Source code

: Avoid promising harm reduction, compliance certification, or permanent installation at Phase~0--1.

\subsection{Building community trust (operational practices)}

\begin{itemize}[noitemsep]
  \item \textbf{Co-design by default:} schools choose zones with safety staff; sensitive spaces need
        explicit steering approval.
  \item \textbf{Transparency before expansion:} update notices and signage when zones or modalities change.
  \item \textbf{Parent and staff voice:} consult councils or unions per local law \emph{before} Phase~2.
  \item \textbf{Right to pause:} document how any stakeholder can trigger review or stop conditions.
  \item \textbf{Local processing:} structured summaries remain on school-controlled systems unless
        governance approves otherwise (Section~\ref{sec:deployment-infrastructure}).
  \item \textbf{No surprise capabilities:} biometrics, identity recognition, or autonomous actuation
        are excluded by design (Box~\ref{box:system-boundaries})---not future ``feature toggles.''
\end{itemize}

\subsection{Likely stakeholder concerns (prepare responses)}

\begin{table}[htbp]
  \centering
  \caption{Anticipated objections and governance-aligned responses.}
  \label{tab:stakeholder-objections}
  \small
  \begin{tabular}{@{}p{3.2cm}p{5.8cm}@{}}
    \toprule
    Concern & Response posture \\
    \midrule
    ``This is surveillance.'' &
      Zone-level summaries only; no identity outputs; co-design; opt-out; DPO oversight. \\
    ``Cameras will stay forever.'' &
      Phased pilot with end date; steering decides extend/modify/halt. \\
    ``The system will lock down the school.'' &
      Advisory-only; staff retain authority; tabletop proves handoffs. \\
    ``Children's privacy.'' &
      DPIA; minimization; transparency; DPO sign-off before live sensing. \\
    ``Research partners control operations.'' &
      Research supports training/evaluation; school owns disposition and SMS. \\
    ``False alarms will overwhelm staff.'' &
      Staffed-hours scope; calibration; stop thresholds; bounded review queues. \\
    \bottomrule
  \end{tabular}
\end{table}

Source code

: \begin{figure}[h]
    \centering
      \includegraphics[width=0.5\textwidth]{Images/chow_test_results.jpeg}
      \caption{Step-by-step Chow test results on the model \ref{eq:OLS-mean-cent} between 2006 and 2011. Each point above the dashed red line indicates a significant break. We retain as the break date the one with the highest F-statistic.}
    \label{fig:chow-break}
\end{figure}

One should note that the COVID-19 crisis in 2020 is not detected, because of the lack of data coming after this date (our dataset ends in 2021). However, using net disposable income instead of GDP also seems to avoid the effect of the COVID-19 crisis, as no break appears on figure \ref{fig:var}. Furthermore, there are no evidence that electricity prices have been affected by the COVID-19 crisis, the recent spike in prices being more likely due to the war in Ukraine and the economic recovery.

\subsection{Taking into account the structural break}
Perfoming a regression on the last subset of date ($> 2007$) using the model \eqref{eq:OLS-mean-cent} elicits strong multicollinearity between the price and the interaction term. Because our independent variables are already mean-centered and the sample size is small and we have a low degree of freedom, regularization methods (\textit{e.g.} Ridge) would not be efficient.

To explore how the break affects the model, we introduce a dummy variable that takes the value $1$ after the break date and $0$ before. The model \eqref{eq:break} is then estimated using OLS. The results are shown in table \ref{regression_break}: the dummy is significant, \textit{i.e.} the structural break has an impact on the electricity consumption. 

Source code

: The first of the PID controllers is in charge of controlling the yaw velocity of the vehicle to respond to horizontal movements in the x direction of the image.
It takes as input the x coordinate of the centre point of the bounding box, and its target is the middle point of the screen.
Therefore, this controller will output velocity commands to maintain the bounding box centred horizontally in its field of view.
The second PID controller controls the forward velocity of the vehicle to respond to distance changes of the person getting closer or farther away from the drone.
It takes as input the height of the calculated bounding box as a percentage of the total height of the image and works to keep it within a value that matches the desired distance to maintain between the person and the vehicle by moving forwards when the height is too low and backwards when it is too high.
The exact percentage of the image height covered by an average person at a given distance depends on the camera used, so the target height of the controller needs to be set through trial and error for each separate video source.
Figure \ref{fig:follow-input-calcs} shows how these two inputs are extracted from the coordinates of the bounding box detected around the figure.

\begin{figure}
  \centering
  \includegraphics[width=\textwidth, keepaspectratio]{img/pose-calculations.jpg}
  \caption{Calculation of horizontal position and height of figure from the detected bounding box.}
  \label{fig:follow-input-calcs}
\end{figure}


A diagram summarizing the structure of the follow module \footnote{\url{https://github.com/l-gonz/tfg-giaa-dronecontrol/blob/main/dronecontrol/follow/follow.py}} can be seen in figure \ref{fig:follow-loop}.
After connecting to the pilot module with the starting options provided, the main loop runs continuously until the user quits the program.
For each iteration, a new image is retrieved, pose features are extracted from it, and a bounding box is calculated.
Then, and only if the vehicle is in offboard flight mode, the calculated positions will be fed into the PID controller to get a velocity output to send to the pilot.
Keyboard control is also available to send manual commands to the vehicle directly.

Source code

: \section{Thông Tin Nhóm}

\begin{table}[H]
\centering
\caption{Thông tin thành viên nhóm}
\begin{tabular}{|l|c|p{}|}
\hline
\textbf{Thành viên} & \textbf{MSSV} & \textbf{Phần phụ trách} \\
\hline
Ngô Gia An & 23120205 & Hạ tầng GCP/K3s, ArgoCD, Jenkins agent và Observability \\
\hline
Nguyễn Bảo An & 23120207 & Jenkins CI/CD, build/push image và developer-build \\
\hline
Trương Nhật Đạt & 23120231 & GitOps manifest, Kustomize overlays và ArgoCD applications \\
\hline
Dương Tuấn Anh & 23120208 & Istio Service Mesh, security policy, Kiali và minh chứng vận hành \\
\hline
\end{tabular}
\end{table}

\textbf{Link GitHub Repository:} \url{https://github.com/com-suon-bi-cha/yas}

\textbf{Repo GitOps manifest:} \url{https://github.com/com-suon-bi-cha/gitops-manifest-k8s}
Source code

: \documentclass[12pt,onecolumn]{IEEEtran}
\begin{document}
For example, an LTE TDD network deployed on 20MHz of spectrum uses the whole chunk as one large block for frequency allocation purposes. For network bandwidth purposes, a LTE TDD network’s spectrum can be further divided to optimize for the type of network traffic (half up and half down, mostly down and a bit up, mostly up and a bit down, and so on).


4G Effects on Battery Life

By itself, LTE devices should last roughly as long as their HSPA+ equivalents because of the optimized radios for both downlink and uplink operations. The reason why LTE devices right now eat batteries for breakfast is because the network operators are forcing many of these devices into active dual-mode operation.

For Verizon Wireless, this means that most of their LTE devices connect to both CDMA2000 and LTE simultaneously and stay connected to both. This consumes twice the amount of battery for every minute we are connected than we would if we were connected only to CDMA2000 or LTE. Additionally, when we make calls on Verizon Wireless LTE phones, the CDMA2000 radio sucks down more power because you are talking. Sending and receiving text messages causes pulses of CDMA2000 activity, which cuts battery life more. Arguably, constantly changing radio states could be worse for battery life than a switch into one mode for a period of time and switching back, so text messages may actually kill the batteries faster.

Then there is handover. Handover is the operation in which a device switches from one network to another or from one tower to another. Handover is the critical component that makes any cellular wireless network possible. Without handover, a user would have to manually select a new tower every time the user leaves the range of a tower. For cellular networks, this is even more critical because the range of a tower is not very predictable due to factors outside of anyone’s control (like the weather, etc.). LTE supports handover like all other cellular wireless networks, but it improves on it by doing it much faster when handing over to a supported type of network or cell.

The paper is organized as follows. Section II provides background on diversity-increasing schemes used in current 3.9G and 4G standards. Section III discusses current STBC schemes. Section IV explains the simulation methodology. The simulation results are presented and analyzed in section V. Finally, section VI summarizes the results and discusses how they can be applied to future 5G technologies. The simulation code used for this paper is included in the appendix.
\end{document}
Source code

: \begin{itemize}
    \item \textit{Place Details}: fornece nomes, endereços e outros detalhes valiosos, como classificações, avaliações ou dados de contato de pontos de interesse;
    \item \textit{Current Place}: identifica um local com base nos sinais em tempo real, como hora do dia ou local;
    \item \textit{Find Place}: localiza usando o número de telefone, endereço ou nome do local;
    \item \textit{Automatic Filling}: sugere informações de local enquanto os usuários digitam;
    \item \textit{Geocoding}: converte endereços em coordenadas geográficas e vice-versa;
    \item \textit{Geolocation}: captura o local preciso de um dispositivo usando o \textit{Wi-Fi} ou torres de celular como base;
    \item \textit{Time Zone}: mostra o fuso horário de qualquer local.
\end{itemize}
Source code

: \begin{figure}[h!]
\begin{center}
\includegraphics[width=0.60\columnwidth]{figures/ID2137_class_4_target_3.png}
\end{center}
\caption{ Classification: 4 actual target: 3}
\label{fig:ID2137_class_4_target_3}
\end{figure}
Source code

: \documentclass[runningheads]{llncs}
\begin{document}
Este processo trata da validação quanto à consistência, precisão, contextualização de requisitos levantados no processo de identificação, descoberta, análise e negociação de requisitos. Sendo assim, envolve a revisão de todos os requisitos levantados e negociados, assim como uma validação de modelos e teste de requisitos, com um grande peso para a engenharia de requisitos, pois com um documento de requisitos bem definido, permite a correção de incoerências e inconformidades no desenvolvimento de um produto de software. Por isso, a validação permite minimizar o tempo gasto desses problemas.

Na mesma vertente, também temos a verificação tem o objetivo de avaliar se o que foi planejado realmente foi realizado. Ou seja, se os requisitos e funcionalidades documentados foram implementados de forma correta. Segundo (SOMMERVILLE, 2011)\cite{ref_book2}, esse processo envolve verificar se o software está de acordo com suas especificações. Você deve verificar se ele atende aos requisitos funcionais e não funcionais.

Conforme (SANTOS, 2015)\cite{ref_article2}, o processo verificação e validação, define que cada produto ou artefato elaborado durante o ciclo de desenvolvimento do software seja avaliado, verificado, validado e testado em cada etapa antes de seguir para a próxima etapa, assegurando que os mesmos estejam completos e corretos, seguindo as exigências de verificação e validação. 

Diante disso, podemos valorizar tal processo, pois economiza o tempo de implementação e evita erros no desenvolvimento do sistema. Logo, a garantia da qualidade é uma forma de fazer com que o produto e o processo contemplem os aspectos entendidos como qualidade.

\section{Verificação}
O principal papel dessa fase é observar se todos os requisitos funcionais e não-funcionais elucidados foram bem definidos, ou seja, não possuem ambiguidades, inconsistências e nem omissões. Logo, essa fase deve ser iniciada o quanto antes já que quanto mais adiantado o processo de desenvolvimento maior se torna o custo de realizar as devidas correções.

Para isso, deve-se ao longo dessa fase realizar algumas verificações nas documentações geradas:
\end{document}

──────────

Repeat the entries above verbatim, but only from the line that has "To explore how" down to the line that has "After connecting to", inclusive.

» RESPONSE:
To explore how the break affects the model, we introduce a dummy variable that takes the value $1$ after the break date and $0$ before. The model \eqref{eq:break} is then estimated using OLS. The results are shown in table \ref{regression_break}: the dummy is significant, \textit{i.e.} the structural break has an impact on the electricity consumption. 

Source code

: The first of the PID controllers is in charge of controlling the yaw velocity of the vehicle to respond to horizontal movements in the x direction of the image.
It takes as input the x coordinate of the centre point of the bounding box, and its target is the middle point of the screen.
Therefore, this controller will output velocity commands to maintain the bounding box centred horizontally in its field of view.
The second PID controller controls the forward velocity of the vehicle to respond to distance changes of the person getting closer or farther away from the drone.
It takes as input the height of the calculated bounding box as a percentage of the total height of the image and works to keep it within a value that matches the desired distance to maintain between the person and the vehicle by moving forwards when the height is too low and backwards when it is too high.
The exact percentage of the image height covered by an average person at a given distance depends on the camera used, so the target height of the controller needs to be set through trial and error for each separate video source.
Figure \ref{fig:follow-input-calcs} shows how these two inputs are extracted from the coordinates of the bounding box detected around the figure.

\begin{figure}
  \centering
  \includegraphics[width=\textwidth, keepaspectratio]{img/pose-calculations.jpg}
  \caption{Calculation of horizontal position and height of figure from the detected bounding box.}
  \label{fig:follow-input-calcs}
\end{figure}


A diagram summarizing the structure of the follow module \footnote{\url{https://github.com/l-gonz/tfg-giaa-dronecontrol/blob/main/dronecontrol/follow/follow.py}} can be seen in figure \ref{fig:follow-loop}.
After connecting to the pilot module with the starting options provided, the main loop runs continuously until the user quits the program.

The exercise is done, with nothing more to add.